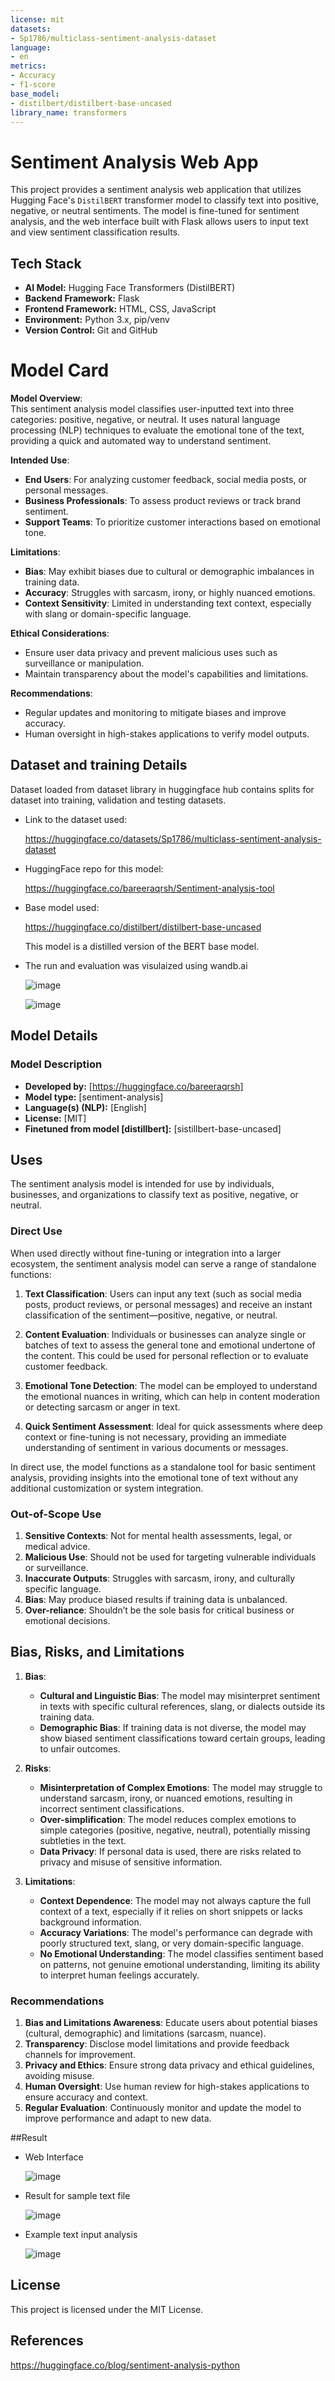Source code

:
 ```yaml
---
license: mit
datasets:
- Sp1786/multiclass-sentiment-analysis-dataset
language:
- en
metrics:
- Accuracy
- f1-score
base_model:
- distilbert/distilbert-base-uncased
library_name: transformers
---
```


# Sentiment Analysis Web App

This project provides a sentiment analysis web application that utilizes Hugging Face's `DistilBERT` transformer model to classify text into positive, negative, or neutral sentiments. The model is fine-tuned for sentiment analysis, and the web interface built with Flask allows users to input text and view sentiment classification results.

## Tech Stack

- **AI Model:** Hugging Face Transformers (DistilBERT)
- **Backend Framework:** Flask
- **Frontend Framework:** HTML, CSS, JavaScript
- **Environment:** Python 3.x, pip/venv
- **Version Control:** Git and GitHub

# Model Card

**Model Overview**:  
This sentiment analysis model classifies user-inputted text into three categories: positive, negative, or neutral. It uses natural language processing (NLP) techniques to evaluate the emotional tone of the text, providing a quick and automated way to understand sentiment. 

**Intended Use**:  
- **End Users**: For analyzing customer feedback, social media posts, or personal messages.
- **Business Professionals**: To assess product reviews or track brand sentiment.
- **Support Teams**: To prioritize customer interactions based on emotional tone.

**Limitations**:  
- **Bias**: May exhibit biases due to cultural or demographic imbalances in training data.
- **Accuracy**: Struggles with sarcasm, irony, or highly nuanced emotions.
- **Context Sensitivity**: Limited in understanding text context, especially with slang or domain-specific language.

**Ethical Considerations**:  
- Ensure user data privacy and prevent malicious uses such as surveillance or manipulation.
- Maintain transparency about the model's capabilities and limitations.

**Recommendations**:  
- Regular updates and monitoring to mitigate biases and improve accuracy.
- Human oversight in high-stakes applications to verify model outputs.

## Dataset and training Details

Dataset loaded from dataset library in huggingface hub contains splits for dataset into training, validation and testing datasets.

- Link to the dataset used:

   https://huggingface.co/datasets/Sp1786/multiclass-sentiment-analysis-dataset

- HuggingFace repo for this model:

   https://huggingface.co/bareeraqrsh/Sentiment-analysis-tool

- Base model used:

   https://huggingface.co/distilbert/distilbert-base-uncased

   This model is a distilled version of the BERT base model.   

- The run and evaluation was visulaized using wandb.ai

   ![image](https://github.com/user-attachments/assets/d7950fa2-bc79-41dc-86f4-bd12f7248445)


   ![image](https://github.com/user-attachments/assets/48f49c43-8684-4952-8743-23007b305cdb)


## Model Details

### Model Description

- **Developed by:** [https://huggingface.co/bareeraqrsh]
- **Model type:** [sentiment-analysis]
- **Language(s) (NLP):** [English]
- **License:** [MIT]
- **Finetuned from model [distillbert]:** [sistillbert-base-uncased]

## Uses

The sentiment analysis model is intended for use by individuals, businesses, and organizations to classify text as positive, negative, or neutral.

### Direct Use

When used directly without fine-tuning or integration into a larger ecosystem, the sentiment analysis model can serve a range of standalone functions:

1. **Text Classification**: Users can input any text (such as social media posts, product reviews, or personal messages) and receive an instant classification of the sentiment—positive, negative, or neutral.
   
2. **Content Evaluation**: Individuals or businesses can analyze single or batches of text to assess the general tone and emotional undertone of the content. This could be used for personal reflection or to evaluate customer feedback.

3. **Emotional Tone Detection**: The model can be employed to understand the emotional nuances in writing, which can help in content moderation or detecting sarcasm or anger in text.

4. **Quick Sentiment Assessment**: Ideal for quick assessments where deep context or fine-tuning is not necessary, providing an immediate understanding of sentiment in various documents or messages.

In direct use, the model functions as a standalone tool for basic sentiment analysis, providing insights into the emotional tone of text without any additional customization or system integration.

### Out-of-Scope Use

1. **Sensitive Contexts**: Not for mental health assessments, legal, or medical advice.
2. **Malicious Use**: Should not be used for targeting vulnerable individuals or surveillance.
3. **Inaccurate Outputs**: Struggles with sarcasm, irony, and culturally specific language.
4. **Bias**: May produce biased results if training data is unbalanced.
5. **Over-reliance**: Shouldn’t be the sole basis for critical business or emotional decisions.

## Bias, Risks, and Limitations

1. **Bias**:
   - **Cultural and Linguistic Bias**: The model may misinterpret sentiment in texts with specific cultural references, slang, or dialects outside its training data.
   - **Demographic Bias**: If training data is not diverse, the model may show biased sentiment classifications toward certain groups, leading to unfair outcomes.

2. **Risks**:
   - **Misinterpretation of Complex Emotions**: The model may struggle to understand sarcasm, irony, or nuanced emotions, resulting in incorrect sentiment classifications.
   - **Over-simplification**: The model reduces complex emotions to simple categories (positive, negative, neutral), potentially missing subtleties in the text.
   - **Data Privacy**: If personal data is used, there are risks related to privacy and misuse of sensitive information.

3. **Limitations**:
   - **Context Dependence**: The model may not always capture the full context of a text, especially if it relies on short snippets or lacks background information.
   - **Accuracy Variations**: The model's performance can degrade with poorly structured text, slang, or very domain-specific language.
   - **No Emotional Understanding**: The model classifies sentiment based on patterns, not genuine emotional understanding, limiting its ability to interpret human feelings accurately.

### Recommendations

1. **Bias and Limitations Awareness**: Educate users about potential biases (cultural, demographic) and limitations (sarcasm, nuance).
2. **Transparency**: Disclose model limitations and provide feedback channels for improvement.
3. **Privacy and Ethics**: Ensure strong data privacy and ethical guidelines, avoiding misuse.
4. **Human Oversight**: Use human review for high-stakes applications to ensure accuracy and context.
5. **Regular Evaluation**: Continuously monitor and update the model to improve performance and adapt to new data.


##Result

- Web Interface
  
   ![image](https://github.com/user-attachments/assets/b0bd56b8-b460-4854-9792-1d7eb37ac210)

- Result for sample text file
  
   ![image](https://github.com/user-attachments/assets/7999b8bd-d6f5-47d2-aae1-9d2fc0e9da9e)

- Example text input analysis
  
   ![image](https://github.com/user-attachments/assets/ed72456b-7766-408f-a9a9-de0539ecdebd)


## License

This project is licensed under the MIT License.


## References

https://huggingface.co/blog/sentiment-analysis-python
----------
- _Problem statement_: Only the lines from the start of the material through the line containing "- Link to the" should be transcribed. Pictures stay out.

- _Exercise answer_:
Source code

:
 ```yaml
---
license: mit
datasets:
- Sp1786/multiclass-sentiment-analysis-dataset
language:
- en
metrics:
- Accuracy
- f1-score
base_model:
- distilbert/distilbert-base-uncased
library_name: transformers
---
```


# Sentiment Analysis Web App

This project provides a sentiment analysis web application that utilizes Hugging Face's `DistilBERT` transformer model to classify text into positive, negative, or neutral sentiments. The model is fine-tuned for sentiment analysis, and the web interface built with Flask allows users to input text and view sentiment classification results.

## Tech Stack

- **AI Model:** Hugging Face Transformers (DistilBERT)
- **Backend Framework:** Flask
- **Frontend Framework:** HTML, CSS, JavaScript
- **Environment:** Python 3.x, pip/venv
- **Version Control:** Git and GitHub

# Model Card

**Model Overview**:  
This sentiment analysis model classifies user-inputted text into three categories: positive, negative, or neutral. It uses natural language processing (NLP) techniques to evaluate the emotional tone of the text, providing a quick and automated way to understand sentiment. 

**Intended Use**:  
- **End Users**: For analyzing customer feedback, social media posts, or personal messages.
- **Business Professionals**: To assess product reviews or track brand sentiment.
- **Support Teams**: To prioritize customer interactions based on emotional tone.

**Limitations**:  
- **Bias**: May exhibit biases due to cultural or demographic imbalances in training data.
- **Accuracy**: Struggles with sarcasm, irony, or highly nuanced emotions.
- **Context Sensitivity**: Limited in understanding text context, especially with slang or domain-specific language.

**Ethical Considerations**:  
- Ensure user data privacy and prevent malicious uses such as surveillance or manipulation.
- Maintain transparency about the model's capabilities and limitations.

**Recommendations**:  
- Regular updates and monitoring to mitigate biases and improve accuracy.
- Human oversight in high-stakes applications to verify model outputs.

## Dataset and training Details

Dataset loaded from dataset library in huggingface hub contains splits for dataset into training, validation and testing datasets.

- Link to the dataset used:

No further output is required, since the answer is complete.